Listed records Block Start
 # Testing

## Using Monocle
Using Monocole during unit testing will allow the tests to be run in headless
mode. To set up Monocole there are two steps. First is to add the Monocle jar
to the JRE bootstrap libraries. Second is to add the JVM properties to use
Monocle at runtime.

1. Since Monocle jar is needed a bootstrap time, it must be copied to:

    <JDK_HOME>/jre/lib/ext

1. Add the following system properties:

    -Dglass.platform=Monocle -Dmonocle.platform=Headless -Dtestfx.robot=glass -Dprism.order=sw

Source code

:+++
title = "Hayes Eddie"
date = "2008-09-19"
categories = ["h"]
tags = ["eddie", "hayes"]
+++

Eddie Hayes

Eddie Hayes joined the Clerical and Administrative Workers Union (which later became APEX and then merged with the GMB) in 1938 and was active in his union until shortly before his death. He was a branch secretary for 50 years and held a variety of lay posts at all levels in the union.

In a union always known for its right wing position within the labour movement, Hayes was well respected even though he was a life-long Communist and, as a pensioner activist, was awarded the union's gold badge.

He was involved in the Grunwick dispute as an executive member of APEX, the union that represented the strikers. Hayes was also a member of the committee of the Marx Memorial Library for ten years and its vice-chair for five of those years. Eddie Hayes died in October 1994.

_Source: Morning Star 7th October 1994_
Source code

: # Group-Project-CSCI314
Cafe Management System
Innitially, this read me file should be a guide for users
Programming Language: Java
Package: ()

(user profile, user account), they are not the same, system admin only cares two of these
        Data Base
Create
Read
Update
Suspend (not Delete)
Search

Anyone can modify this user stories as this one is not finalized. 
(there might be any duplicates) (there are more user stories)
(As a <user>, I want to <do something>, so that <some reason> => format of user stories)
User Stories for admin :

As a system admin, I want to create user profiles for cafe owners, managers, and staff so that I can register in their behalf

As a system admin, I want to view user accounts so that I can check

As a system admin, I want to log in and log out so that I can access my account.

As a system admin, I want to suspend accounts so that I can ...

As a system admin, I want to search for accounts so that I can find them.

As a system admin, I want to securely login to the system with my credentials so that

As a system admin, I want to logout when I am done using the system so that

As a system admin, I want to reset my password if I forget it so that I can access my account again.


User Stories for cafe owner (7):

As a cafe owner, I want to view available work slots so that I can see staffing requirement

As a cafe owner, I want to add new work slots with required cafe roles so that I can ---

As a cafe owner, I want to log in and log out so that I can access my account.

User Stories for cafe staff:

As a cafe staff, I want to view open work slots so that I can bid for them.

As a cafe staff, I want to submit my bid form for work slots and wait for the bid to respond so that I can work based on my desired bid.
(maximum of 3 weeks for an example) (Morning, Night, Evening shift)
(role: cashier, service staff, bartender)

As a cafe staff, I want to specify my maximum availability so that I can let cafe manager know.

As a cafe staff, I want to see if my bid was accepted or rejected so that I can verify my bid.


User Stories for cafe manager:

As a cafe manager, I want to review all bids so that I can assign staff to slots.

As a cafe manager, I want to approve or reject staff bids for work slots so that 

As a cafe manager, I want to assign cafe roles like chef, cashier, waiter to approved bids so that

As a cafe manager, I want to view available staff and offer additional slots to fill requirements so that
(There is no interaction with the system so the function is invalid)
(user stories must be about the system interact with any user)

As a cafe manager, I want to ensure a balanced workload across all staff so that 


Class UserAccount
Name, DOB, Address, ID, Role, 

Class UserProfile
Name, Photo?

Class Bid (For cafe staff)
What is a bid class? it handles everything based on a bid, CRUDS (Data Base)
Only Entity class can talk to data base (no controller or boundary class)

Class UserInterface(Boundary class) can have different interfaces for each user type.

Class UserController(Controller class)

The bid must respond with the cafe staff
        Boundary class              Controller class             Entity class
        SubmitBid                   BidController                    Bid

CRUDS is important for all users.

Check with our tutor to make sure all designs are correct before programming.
Listed records Block End
**Exercise**.
Type out the material above once more, exactly.

**Written solution**.
 # Testing

## Using Monocle
Using Monocole during unit testing will allow the tests to be run in headless
mode. To set up Monocole there are two steps. First is to add the Monocle jar
to the JRE bootstrap libraries. Second is to add the JVM properties to use
Monocle at runtime.

1. Since Monocle jar is needed a bootstrap time, it must be copied to:

    <JDK_HOME>/jre/lib/ext

1. Add the following system properties:

    -Dglass.platform=Monocle -Dmonocle.platform=Headless -Dtestfx.robot=glass -Dprism.order=sw

Source code

:+++
title = "Hayes Eddie"
date = "2008-09-19"
categories = ["h"]
tags = ["eddie", "hayes"]
+++

Eddie Hayes

Eddie Hayes joined the Clerical and Administrative Workers Union (which later became APEX and then merged with the GMB) in 1938 and was active in his union until shortly before his death. He was a branch secretary for 50 years and held a variety of lay posts at all levels in the union.

In a union always known for its right wing position within the labour movement, Hayes was well respected even though he was a life-long Communist and, as a pensioner activist, was awarded the union's gold badge.

He was involved in the Grunwick dispute as an executive member of APEX, the union that represented the strikers. Hayes was also a member of the committee of the Marx Memorial Library for ten years and its vice-chair for five of those years. Eddie Hayes died in October 1994.

_Source: Morning Star 7th October 1994_
Source code

: # Group-Project-CSCI314
Cafe Management System
Innitially, this read me file should be a guide for users
Programming Language: Java
Package: ()

(user profile, user account), they are not the same, system admin only cares two of these
        Data Base
Create
Read
Update
Suspend (not Delete)
Search

Anyone can modify this user stories as this one is not finalized. 
(there might be any duplicates) (there are more user stories)
(As a <user>, I want to <do something>, so that <some reason> => format of user stories)
User Stories for admin :

As a system admin, I want to create user profiles for cafe owners, managers, and staff so that I can register in their behalf

As a system admin, I want to view user accounts so that I can check

As a system admin, I want to log in and log out so that I can access my account.

As a system admin, I want to suspend accounts so that I can ...

As a system admin, I want to search for accounts so that I can find them.

As a system admin, I want to securely login to the system with my credentials so that

As a system admin, I want to logout when I am done using the system so that

As a system admin, I want to reset my password if I forget it so that I can access my account again.


User Stories for cafe owner (7):

As a cafe owner, I want to view available work slots so that I can see staffing requirement

As a cafe owner, I want to add new work slots with required cafe roles so that I can ---

As a cafe owner, I want to log in and log out so that I can access my account.

User Stories for cafe staff:

As a cafe staff, I want to view open work slots so that I can bid for them.

As a cafe staff, I want to submit my bid form for work slots and wait for the bid to respond so that I can work based on my desired bid.
(maximum of 3 weeks for an example) (Morning, Night, Evening shift)
(role: cashier, service staff, bartender)

As a cafe staff, I want to specify my maximum availability so that I can let cafe manager know.

As a cafe staff, I want to see if my bid was accepted or rejected so that I can verify my bid.


User Stories for cafe manager:

As a cafe manager, I want to review all bids so that I can assign staff to slots.

As a cafe manager, I want to approve or reject staff bids for work slots so that 

As a cafe manager, I want to assign cafe roles like chef, cashier, waiter to approved bids so that

As a cafe manager, I want to view available staff and offer additional slots to fill requirements so that
(There is no interaction with the system so the function is invalid)
(user stories must be about the system interact with any user)

As a cafe manager, I want to ensure a balanced workload across all staff so that 


Class UserAccount
Name, DOB, Address, ID, Role, 

Class UserProfile
Name, Photo?

Class Bid (For cafe staff)
What is a bid class? it handles everything based on a bid, CRUDS (Data Base)
Only Entity class can talk to data base (no controller or boundary class)

Class UserInterface(Boundary class) can have different interfaces for each user type.

Class UserController(Controller class)

The bid must respond with the cafe staff
        Boundary class              Controller class             Entity class
        SubmitBid                   BidController                    Bid

CRUDS is important for all users.

Check with our tutor to make sure all designs are correct before programming.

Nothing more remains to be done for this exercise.